In many cases, this will require more sophisticated malware with ever smaller footprints, but we’ve already seen proofs of concept for malware that can persist and propagate on connected devices with miniscule amounts of available memory.  The notion of “headless worms on headless devices” is more than a catchy tag line. If we look back on the damage the Morris Worm was able to do back in 1989 with an attack surface of just 60,000 Unix servers (10% of which it was able to infect), imagine an attack surface of the 20 billion connected devices Gartner is predicting will be online by 2020.

Jailbreaking the Cloud

You’ve heard of jailbreaking your iPhone. Basically you install custom software to unlock all sorts of capabilities that are normally hidden from users. With this extra power comes a host of security risks, not to mention some dire warnings from Apple.
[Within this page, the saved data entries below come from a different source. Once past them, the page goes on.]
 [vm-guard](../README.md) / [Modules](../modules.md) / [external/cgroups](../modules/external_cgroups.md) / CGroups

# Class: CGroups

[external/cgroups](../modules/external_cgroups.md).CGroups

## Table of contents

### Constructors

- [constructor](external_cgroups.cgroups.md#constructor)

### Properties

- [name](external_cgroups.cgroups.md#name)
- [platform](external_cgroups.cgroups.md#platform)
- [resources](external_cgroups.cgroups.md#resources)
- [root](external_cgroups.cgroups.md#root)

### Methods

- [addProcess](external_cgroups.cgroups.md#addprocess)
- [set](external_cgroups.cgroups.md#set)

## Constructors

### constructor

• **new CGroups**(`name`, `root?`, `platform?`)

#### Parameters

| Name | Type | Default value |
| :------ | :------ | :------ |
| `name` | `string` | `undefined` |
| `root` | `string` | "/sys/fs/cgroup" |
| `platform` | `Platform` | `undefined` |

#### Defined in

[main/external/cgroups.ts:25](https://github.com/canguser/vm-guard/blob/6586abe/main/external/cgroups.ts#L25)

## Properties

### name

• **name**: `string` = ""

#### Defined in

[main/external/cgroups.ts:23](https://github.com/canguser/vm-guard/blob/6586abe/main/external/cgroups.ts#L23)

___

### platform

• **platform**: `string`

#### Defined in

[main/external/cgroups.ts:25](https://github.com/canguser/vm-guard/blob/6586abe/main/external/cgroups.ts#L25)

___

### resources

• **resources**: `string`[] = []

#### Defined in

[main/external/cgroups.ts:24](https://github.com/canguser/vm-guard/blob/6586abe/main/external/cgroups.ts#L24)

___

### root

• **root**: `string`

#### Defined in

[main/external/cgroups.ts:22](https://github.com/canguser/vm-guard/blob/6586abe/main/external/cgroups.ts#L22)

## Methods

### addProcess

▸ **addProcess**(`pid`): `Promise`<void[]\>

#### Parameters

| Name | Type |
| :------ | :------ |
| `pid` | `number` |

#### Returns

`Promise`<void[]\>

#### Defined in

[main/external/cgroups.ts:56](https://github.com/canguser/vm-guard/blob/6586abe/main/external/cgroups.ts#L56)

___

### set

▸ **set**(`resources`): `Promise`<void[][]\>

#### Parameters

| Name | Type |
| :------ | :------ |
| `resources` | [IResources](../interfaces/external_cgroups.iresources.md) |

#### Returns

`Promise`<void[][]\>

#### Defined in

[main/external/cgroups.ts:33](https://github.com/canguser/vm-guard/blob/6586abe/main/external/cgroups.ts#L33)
This year, though, we expect to see malware begin “jailbreaking the cloud.”

What does that mean, exactly? Consider the Venom vulnerability that made headlines this year: attackers were able to exploit old floppy disk drivers to break out of the hypervisor on a virtualized system and gain access to the host operating system. Malware can (and will) be designed to crack the hypervisor on virtualized systems, making lateral movement to other guest operating systems and tenants much easier.
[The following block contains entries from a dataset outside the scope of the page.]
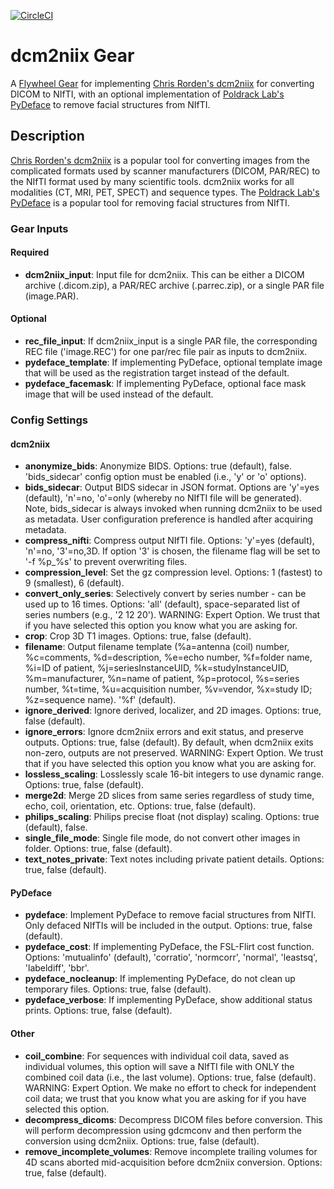 [![CircleCI](https://circleci.com/gh/flywheel-apps/dcm2niix.svg?style=shield)](https://app.circleci.com/pipelines/github/flywheel-apps/dcm2niix)

# dcm2niix Gear

A [Flywheel Gear](https://github.com/flywheel-io/gears/tree/master/spec) for implementing [Chris Rorden's dcm2niix](https://github.com/rordenlab/dcm2niix) for converting DICOM to NIfTI, with an optional implementation of [Poldrack Lab's PyDeface](https://github.com/poldracklab/pydeface) to remove facial structures from NIfTI.

## Description

[Chris Rorden's dcm2niix](https://github.com/rordenlab/dcm2niix) is a popular tool for converting images from the complicated formats used by scanner manufacturers (DICOM, PAR/REC) to the NIfTI format used by many scientific tools. dcm2niix works for all modalities (CT, MRI, PET, SPECT) and sequence types. The [Poldrack Lab's PyDeface](https://github.com/poldracklab/pydeface) is a popular tool for removing facial structures from NIfTI.

### Gear Inputs

#### Required
* **dcm2niix_input**: Input file for dcm2niix. This can be either a DICOM archive (.dicom.zip), a PAR/REC archive (.parrec.zip), or a single PAR file (image.PAR).

#### Optional
* **rec_file_input**: If dcm2niix_input is a single PAR file, the corresponding REC file ('image.REC') for one par/rec file pair as inputs to dcm2niix.
* **pydeface_template**: If implementing PyDeface, optional template image that will be used as the registration target instead of the default.
* **pydeface_facemask**: If implementing PyDeface, optional face mask image that will be used instead of the default.

### Config Settings

#### dcm2niix
* **anonymize_bids**: Anonymize BIDS. Options: true (default), false. 'bids_sidecar' config option must be enabled (i.e., 'y' or 'o' options).
* **bids_sidecar**: Output BIDS sidecar in JSON format. Options are 'y'=yes (default), 'n'=no, 'o'=only (whereby no NIfTI file will be generated). Note, bids_sidecar is always invoked when running dcm2niix to be used as metadata. User configuration preference is handled after acquiring metadata.
* **compress_nifti**: Compress output NIfTI file. Options: 'y'=yes (default), 'n'=no, '3'=no,3D. If option '3' is chosen, the filename flag will be set to '-f %p_%s' to prevent overwriting files.
* **compression_level**: Set the gz compression level. Options: 1 (fastest) to 9 (smallest), 6 (default).
* **convert_only_series**: Selectively convert by series number - can be used up to 16 times. Options: 'all' (default), space-separated list of series numbers (e.g., '2 12 20'). WARNING: Expert Option. We trust that if you have selected this option you know what you are asking for.
* **crop**: Crop 3D T1 images. Options: true, false (default).
* **filename**: Output filename template (%a=antenna (coil) number, %c=comments, %d=description, %e=echo number, %f=folder name, %i=ID of patient, %j=seriesInstanceUID, %k=studyInstanceUID, %m=manufacturer, %n=name of patient, %p=protocol, %s=series number, %t=time, %u=acquisition number, %v=vendor, %x=study ID; %z=sequence name). '%f' (default).
* **ignore_derived**: Ignore derived, localizer, and 2D images. Options: true, false (default).
* **ignore_errors**: Ignore dcm2niix errors and exit status, and preserve outputs. Options: true, false (default). By default, when dcm2niix exits non-zero, outputs are not preserved. WARNING: Expert Option. We trust that if you have selected this option you know what you are asking for.
* **lossless_scaling**: Losslessly scale 16-bit integers to use dynamic range. Options: true, false (default).
* **merge2d**: Merge 2D slices from same series regardless of study time, echo, coil, orientation, etc. Options: true, false (default).
* **philips_scaling**: Philips precise float (not display) scaling. Options: true (default), false.
* **single_file_mode**: Single file mode, do not convert other images in folder. Options: true, false (default).
* **text_notes_private**: Text notes including private patient details. Options: true, false (default).

#### PyDeface
* **pydeface**: Implement PyDeface to remove facial structures from NIfTI. Only defaced NIfTIs will be included in the output. Options: true, false (default).
* **pydeface_cost**: If implementing PyDeface, the FSL-Flirt cost function. Options: 'mutualinfo' (default), 'corratio', 'normcorr', 'normal', 'leastsq', 'labeldiff', 'bbr'.
* **pydeface_nocleanup**: If implementing PyDeface, do not clean up temporary files. Options: true, false (default).
* **pydeface_verbose**: If implementing PyDeface, show additional status prints. Options: true, false (default).

#### Other
* **coil_combine**: For sequences with individual coil data, saved as individual volumes, this option will save a NIfTI file with ONLY the combined coil data (i.e., the last volume). Options: true, false (default). WARNING: Expert Option. We make no effort to check for independent coil data; we trust that you know what you are asking for if you have selected this option.
* **decompress_dicoms**: Decompress DICOM files before conversion. This will perform decompression using gdcmconv and then perform the conversion using dcm2niix. Options: true, false (default).
* **remove_incomplete_volumes**: Remove incomplete trailing volumes for 4D scans aborted mid-acquisition before dcm2niix conversion. Options: true, false (default).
Because so many public and private clouds rely on virtualization to provide multitenancy, scalability, and agile infrastructure, this can have far-reaching impacts, both in corporate data centers and for cloud providers.

Additionally, many mobile applications, delivered both through public and corporate app stores, access cloud-based and virtualized systems. These systems may drive the user experience, provide data input and output on the back end, or capture data for a wide range of purposes. Compromised apps, then, as well as specific mobile malware, will become less of an annoyance or privacy concern and more of a vector for attackers seeking vulnerabilities in public and private clouds.

New Malware? Yes, Indeed

Vendors have gotten very good at detecting and blocking a range of malware. Standard client anti-virus applications can pick up known viruses and other malicious applications quickly, while cloud-based services and gateway antimalware provide extra layers of protection. The best are performing deep packet inspection to pick out not just known signatures but also suspicious behaviors, traffic associated with command and control servers, and other “indicators of compromise.”
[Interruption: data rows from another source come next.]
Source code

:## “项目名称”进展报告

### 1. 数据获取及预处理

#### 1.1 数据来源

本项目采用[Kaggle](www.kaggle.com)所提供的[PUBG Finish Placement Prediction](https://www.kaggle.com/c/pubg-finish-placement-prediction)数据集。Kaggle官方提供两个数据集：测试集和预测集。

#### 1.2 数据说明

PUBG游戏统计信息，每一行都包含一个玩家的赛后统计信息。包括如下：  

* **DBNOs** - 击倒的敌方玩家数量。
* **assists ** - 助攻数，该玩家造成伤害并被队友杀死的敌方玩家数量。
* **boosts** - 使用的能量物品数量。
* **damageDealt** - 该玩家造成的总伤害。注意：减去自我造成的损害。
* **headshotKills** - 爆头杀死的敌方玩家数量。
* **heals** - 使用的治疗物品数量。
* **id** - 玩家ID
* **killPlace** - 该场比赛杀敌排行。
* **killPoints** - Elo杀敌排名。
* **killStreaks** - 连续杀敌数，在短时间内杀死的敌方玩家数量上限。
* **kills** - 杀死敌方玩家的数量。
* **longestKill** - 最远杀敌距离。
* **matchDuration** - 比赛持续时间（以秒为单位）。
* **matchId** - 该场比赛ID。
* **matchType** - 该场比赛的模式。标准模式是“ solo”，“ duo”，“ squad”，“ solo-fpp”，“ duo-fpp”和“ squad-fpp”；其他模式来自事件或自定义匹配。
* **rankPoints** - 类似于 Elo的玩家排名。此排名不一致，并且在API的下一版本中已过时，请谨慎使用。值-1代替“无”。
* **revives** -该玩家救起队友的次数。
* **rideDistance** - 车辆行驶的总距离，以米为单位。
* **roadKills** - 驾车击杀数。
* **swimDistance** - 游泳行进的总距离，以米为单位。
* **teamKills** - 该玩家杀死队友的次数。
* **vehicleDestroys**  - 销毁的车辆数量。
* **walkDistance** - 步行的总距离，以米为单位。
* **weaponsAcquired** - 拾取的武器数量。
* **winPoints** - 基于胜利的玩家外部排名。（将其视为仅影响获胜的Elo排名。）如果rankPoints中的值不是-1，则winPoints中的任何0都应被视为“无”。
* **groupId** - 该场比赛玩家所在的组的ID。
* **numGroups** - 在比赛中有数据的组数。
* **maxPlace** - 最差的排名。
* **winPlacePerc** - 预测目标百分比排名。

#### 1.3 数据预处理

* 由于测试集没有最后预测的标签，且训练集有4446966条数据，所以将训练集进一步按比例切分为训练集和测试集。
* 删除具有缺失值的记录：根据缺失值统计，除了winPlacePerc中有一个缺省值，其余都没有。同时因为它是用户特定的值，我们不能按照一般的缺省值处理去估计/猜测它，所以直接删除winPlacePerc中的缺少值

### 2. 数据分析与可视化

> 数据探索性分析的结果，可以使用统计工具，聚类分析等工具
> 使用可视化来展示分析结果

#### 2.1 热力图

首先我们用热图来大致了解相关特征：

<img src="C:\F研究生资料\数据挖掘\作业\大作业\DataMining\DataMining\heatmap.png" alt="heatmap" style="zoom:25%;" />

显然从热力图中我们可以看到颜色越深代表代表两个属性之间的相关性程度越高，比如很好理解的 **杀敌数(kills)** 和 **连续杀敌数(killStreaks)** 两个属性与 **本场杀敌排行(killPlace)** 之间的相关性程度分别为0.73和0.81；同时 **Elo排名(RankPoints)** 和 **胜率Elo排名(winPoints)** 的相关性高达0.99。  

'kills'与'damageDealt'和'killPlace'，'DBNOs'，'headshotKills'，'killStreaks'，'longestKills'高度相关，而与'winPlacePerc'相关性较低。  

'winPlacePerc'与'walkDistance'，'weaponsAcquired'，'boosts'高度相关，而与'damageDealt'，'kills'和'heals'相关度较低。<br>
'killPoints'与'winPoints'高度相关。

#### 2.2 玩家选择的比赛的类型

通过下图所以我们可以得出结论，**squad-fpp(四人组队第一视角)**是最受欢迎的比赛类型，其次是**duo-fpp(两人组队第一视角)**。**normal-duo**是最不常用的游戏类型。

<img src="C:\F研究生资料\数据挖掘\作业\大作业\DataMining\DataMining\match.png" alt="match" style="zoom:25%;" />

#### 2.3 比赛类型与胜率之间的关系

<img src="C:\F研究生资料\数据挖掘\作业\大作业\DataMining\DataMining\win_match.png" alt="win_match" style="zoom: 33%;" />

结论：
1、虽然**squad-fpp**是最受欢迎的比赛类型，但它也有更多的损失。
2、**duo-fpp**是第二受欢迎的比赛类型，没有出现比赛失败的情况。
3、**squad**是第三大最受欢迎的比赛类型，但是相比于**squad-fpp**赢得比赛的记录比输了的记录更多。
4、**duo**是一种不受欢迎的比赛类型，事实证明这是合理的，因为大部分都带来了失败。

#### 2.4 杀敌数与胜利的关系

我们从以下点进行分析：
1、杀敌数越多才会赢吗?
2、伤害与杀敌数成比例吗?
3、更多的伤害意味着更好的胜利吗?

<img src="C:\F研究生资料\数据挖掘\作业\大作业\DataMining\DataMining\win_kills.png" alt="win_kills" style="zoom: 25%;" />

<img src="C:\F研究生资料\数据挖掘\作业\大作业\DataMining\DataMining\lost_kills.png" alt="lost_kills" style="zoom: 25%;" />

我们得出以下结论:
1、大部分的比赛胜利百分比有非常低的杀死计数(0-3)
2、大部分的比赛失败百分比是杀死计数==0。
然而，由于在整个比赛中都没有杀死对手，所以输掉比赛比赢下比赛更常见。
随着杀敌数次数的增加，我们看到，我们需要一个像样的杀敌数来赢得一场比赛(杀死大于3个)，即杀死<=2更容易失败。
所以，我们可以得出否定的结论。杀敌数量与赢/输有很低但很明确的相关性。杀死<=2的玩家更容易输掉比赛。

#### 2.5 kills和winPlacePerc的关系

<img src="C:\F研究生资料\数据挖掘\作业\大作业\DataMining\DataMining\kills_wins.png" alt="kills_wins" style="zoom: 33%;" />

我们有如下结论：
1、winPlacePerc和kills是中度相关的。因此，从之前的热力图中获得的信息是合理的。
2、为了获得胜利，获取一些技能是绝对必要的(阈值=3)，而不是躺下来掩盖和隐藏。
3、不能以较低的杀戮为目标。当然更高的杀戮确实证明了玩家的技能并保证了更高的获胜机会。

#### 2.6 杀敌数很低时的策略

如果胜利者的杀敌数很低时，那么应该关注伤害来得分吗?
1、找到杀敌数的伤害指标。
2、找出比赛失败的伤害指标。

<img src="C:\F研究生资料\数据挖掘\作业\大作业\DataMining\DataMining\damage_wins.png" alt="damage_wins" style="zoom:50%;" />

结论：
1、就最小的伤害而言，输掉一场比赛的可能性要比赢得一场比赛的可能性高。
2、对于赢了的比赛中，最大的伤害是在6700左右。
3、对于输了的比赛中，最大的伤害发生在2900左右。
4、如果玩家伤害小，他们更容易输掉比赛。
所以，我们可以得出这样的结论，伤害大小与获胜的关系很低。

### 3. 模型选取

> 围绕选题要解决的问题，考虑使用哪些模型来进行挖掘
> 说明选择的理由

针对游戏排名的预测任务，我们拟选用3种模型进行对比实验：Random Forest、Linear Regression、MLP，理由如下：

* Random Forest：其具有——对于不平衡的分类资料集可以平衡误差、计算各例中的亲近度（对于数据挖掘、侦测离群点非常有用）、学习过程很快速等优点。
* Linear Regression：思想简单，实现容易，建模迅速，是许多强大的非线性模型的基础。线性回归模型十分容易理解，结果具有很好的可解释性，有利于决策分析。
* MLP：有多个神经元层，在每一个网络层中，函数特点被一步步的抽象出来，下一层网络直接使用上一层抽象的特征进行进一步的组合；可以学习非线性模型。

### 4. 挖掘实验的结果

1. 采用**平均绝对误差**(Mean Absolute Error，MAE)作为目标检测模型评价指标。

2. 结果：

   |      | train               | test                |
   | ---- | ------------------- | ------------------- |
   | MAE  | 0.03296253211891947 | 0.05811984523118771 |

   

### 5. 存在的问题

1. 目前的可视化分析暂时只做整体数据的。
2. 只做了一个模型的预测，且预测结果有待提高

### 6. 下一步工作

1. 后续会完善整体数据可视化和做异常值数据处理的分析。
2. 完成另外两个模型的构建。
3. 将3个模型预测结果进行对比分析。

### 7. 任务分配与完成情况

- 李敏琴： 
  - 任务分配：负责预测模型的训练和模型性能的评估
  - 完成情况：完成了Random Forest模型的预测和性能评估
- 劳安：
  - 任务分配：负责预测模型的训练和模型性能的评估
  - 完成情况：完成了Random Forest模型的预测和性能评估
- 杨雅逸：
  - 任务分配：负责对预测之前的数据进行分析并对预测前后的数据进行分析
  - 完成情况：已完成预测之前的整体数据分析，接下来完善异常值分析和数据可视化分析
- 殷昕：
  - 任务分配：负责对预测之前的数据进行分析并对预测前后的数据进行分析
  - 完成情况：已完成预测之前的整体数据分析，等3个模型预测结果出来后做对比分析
Many companies are also adding sandboxing technologies to their networks that can observe the behavior of unknown or suspicious files in controlled environments before those files are allowed on a network. At the same time, malware authors are building in obfuscation and evasion technologies to make detection more difficult.

So-called “blastware,” for example, like the Rombertik virus that gained media attention this year, can render a vulnerable host computer unusable. This is really only a problem if Rombertik detects that it is being analyzed or altered and many of the headlines about the software were overly sensational, but the concept is important. Malware is getting smarter about the environment in which it is running.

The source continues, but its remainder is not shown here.